▶ _Task goal_: Lines, not repeats, are what count: give the number of lines below that hold "label", and nothing more.

(Saved entries)
* * * * * * *

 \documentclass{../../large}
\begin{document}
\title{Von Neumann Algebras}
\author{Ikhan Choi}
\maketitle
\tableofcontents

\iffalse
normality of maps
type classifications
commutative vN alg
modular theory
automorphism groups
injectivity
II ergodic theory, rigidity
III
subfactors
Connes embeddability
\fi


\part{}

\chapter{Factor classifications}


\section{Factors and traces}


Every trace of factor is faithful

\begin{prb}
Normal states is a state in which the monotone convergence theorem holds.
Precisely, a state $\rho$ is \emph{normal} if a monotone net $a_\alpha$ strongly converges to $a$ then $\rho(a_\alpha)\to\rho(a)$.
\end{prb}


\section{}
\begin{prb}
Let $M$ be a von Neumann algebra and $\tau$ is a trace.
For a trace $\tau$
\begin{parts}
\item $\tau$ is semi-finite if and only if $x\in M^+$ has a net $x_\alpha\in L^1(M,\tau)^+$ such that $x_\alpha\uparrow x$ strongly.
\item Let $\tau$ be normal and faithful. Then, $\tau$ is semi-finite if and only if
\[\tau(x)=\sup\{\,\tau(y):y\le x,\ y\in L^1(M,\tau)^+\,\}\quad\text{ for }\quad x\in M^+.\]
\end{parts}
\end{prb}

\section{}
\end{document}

* * * * * * *

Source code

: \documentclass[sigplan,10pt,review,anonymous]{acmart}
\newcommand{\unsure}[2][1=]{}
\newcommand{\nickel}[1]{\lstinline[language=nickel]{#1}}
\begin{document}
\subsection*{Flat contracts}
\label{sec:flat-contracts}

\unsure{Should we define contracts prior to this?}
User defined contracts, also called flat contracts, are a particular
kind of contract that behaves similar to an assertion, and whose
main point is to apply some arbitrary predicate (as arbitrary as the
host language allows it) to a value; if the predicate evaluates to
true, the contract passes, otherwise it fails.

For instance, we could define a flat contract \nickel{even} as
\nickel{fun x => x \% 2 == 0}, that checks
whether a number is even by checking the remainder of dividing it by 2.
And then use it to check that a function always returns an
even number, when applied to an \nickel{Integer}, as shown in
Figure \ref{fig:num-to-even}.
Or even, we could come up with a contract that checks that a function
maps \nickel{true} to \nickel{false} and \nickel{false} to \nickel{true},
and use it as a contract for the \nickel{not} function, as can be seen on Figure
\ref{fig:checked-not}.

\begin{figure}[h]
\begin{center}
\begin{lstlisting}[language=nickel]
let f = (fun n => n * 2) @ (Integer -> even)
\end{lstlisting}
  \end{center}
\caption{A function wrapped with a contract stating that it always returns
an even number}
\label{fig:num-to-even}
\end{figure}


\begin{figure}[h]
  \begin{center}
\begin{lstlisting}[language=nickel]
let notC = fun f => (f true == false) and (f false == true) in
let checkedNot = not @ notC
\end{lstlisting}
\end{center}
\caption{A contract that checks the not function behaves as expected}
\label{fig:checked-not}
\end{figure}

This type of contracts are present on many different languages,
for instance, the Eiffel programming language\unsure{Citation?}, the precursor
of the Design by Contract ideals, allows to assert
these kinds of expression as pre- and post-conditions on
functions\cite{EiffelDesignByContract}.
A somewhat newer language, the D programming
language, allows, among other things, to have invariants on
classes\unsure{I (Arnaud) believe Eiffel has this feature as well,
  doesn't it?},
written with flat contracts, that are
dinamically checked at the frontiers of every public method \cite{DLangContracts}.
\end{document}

* * * * * * *

▶ _Answer to the problem_: 3